So what does does mobile blocks save
- Brief Intro
- Simple ConvNet Block
- MobileNet Block
- MobileNetv2 Block
- Comparison
- Doing all the above with torchvision classes
This blog assumes the reader have a some understanding of mobileNet.This is just a lazy illustration of how much different mobileNet block save. The actual papers have the real numbers. If you want to know about the model please go through the papers MobileNetV1 MobileNetV2. In this we will briefly see how much parameters and floating point operations are required by a normal convolution block, mobileNetV1 and mobileNetV2 for the same input size to produce the same output. We will use torchinfo library for getting the summaries.
#collapse-hide
import torch
import torch.nn as nn
from torchinfo import summary
import numpy as np
# we will use the same input and outputs for all the conv blocks and mobile blocks
input_filters = 64
output_filters = 128
input_size = (3,input_filters,224,224)
#collapse-hide
def printInputAndOutput(model,input_filters=64):
rand_tensor = torch.rand((3,input_filters,224,224))
out = model(rand_tensor)
print("Input shape = ", rand_tensor.shape)

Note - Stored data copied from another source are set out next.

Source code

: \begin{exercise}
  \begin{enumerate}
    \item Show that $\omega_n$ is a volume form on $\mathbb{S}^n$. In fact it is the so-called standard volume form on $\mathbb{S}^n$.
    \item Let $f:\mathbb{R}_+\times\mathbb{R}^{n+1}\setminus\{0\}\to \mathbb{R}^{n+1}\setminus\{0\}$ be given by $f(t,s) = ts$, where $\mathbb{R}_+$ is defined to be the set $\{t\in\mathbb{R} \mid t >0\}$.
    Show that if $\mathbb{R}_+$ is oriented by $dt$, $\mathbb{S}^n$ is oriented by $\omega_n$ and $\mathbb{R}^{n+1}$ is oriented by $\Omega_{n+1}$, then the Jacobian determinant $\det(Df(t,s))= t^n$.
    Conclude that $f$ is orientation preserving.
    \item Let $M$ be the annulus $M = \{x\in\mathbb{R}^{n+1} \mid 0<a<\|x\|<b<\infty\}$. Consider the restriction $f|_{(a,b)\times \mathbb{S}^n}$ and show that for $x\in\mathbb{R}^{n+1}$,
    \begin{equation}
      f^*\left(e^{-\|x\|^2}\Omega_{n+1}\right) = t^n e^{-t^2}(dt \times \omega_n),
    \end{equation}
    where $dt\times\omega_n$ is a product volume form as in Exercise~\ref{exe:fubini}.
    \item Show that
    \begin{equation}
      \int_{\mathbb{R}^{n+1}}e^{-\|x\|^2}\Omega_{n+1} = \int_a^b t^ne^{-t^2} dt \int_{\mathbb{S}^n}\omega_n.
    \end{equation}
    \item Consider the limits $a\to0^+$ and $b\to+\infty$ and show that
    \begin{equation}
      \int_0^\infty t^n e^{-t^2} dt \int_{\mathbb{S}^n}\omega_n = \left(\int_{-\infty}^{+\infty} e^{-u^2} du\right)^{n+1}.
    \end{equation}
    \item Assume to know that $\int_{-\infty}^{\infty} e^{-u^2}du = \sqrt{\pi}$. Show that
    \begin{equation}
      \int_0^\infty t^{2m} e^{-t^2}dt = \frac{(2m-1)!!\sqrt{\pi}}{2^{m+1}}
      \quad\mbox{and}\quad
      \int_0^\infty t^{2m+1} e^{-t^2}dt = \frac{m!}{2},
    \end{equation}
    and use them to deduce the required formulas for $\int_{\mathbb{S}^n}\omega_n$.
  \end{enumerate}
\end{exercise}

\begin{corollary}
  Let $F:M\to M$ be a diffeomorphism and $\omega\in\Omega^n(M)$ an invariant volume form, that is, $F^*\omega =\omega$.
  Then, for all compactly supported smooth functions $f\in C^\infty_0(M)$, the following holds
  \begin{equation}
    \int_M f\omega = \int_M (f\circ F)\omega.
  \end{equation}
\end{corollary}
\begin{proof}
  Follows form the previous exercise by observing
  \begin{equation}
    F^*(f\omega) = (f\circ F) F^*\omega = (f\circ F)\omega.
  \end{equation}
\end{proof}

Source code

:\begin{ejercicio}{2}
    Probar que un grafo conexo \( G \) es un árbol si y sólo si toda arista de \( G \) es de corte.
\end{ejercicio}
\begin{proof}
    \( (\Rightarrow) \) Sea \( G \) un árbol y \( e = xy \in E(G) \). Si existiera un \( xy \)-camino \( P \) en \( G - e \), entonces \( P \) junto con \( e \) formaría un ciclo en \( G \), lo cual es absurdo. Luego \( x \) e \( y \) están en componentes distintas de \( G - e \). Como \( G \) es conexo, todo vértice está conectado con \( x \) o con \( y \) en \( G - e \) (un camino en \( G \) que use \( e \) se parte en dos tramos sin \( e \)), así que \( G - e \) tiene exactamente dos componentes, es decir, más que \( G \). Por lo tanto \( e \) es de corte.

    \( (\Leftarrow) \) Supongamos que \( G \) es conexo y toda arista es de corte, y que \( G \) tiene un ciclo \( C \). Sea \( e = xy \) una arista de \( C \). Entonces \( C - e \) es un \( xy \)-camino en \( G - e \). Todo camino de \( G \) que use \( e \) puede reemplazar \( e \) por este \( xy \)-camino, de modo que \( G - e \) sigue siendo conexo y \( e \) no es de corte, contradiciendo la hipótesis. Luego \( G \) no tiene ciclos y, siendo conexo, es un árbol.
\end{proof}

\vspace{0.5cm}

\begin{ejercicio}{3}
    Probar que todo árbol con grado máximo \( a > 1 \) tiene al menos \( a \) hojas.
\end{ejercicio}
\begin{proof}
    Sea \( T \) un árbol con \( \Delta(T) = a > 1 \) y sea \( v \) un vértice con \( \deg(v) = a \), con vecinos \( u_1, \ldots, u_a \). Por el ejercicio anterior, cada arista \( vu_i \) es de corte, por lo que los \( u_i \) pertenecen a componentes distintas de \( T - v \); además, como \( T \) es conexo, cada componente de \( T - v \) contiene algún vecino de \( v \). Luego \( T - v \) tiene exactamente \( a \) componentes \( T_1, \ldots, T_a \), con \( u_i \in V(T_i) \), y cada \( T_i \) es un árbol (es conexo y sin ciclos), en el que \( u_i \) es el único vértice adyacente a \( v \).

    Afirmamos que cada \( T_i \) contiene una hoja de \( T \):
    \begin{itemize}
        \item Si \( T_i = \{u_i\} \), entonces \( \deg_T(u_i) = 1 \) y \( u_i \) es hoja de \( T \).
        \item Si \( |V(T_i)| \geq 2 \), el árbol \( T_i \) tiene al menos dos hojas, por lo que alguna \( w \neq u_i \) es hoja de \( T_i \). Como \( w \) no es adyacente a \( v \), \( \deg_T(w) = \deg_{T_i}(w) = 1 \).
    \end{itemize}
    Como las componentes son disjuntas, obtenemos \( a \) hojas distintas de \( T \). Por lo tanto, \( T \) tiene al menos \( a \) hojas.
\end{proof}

print("Output shap =", out.shape)
simple_convBlock = nn.Sequential(nn.Conv2d(in_channels=input_filters,out_channels=output_filters,kernel_size=3,stride=2,
padding=1,bias=False),nn.BatchNorm2d(output_filters),
nn.ReLU(inplace=True))
printInputAndOutput(simple_convBlock)
summary(simple_convBlock,input_size=input_size,col_names=["kernel_size", "output_size", "num_params", "mult_adds"])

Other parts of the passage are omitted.